___ DATA FOR PROCESSING ___

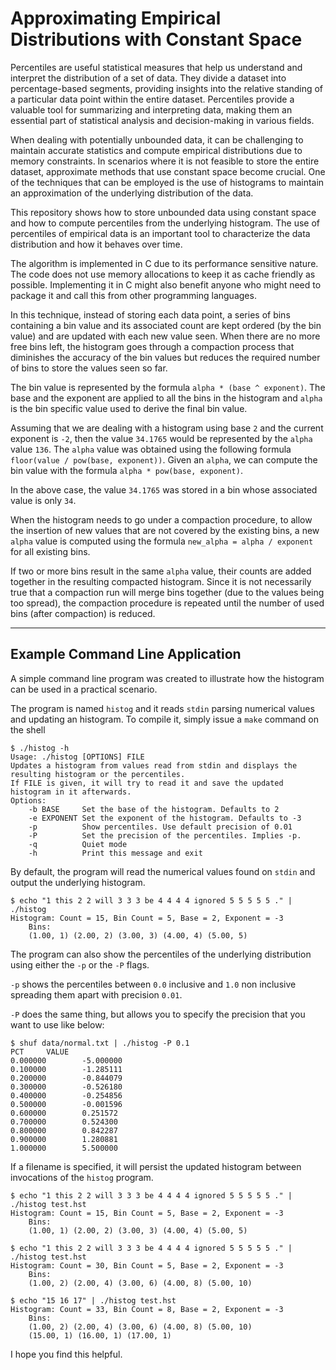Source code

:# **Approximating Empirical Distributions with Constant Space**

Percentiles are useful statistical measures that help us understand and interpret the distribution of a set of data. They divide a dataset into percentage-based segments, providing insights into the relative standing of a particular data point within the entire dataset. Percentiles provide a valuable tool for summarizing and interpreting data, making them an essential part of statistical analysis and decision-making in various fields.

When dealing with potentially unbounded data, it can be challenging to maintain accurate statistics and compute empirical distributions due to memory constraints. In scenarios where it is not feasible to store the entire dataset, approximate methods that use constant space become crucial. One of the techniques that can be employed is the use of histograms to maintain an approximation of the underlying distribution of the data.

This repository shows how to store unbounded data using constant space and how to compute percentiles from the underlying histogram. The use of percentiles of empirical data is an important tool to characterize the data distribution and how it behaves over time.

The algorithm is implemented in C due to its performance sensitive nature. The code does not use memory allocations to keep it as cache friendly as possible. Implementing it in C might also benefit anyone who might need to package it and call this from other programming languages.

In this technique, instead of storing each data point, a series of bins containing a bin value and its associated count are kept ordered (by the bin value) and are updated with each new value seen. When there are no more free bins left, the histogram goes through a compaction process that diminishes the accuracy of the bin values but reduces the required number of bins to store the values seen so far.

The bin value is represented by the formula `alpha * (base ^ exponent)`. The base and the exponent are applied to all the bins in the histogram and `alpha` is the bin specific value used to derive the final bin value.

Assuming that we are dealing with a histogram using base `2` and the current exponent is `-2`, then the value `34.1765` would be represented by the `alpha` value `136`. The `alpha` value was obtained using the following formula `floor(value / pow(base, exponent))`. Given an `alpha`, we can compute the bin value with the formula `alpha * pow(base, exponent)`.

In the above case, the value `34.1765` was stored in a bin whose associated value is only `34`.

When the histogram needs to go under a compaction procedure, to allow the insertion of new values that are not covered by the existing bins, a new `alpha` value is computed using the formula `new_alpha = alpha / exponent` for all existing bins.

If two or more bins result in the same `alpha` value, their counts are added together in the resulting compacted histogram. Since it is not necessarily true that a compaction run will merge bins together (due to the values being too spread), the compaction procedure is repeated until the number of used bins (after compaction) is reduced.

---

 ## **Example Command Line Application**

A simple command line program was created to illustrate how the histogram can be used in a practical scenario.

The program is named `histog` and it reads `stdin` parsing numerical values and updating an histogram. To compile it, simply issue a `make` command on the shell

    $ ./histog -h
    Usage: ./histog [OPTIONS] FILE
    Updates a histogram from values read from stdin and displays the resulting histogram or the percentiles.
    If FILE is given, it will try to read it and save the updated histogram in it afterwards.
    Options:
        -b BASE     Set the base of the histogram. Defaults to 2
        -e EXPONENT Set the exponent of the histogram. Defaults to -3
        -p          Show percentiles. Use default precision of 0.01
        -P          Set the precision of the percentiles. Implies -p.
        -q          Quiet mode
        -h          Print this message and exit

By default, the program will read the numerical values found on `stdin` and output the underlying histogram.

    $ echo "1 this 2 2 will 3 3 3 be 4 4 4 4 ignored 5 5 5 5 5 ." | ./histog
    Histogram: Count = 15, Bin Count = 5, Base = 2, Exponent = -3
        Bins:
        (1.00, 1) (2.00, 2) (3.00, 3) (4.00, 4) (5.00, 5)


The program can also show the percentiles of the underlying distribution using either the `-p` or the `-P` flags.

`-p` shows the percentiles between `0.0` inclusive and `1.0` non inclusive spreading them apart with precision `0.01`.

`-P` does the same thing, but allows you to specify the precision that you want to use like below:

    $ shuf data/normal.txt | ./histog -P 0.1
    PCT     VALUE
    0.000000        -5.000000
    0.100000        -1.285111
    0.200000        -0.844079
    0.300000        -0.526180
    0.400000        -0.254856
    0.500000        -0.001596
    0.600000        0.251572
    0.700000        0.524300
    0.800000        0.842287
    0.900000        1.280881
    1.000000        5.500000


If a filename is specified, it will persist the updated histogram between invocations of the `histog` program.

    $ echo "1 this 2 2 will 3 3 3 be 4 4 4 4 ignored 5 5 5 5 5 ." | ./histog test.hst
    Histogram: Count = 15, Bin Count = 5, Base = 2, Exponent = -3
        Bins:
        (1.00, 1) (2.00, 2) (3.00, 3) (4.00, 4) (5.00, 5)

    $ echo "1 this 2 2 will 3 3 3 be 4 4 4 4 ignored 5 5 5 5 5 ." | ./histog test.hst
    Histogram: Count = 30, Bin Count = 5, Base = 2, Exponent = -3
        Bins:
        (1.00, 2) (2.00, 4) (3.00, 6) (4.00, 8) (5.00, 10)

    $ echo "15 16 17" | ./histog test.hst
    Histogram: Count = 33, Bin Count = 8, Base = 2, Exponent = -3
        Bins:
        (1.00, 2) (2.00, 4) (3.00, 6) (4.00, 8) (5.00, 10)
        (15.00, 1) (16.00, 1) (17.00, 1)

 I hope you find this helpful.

___

• _ACTION ITEM_: The answer should be a number alone: the count of lines in the records that hold the word "represented".

• _SOLVED EXERCISE_: 2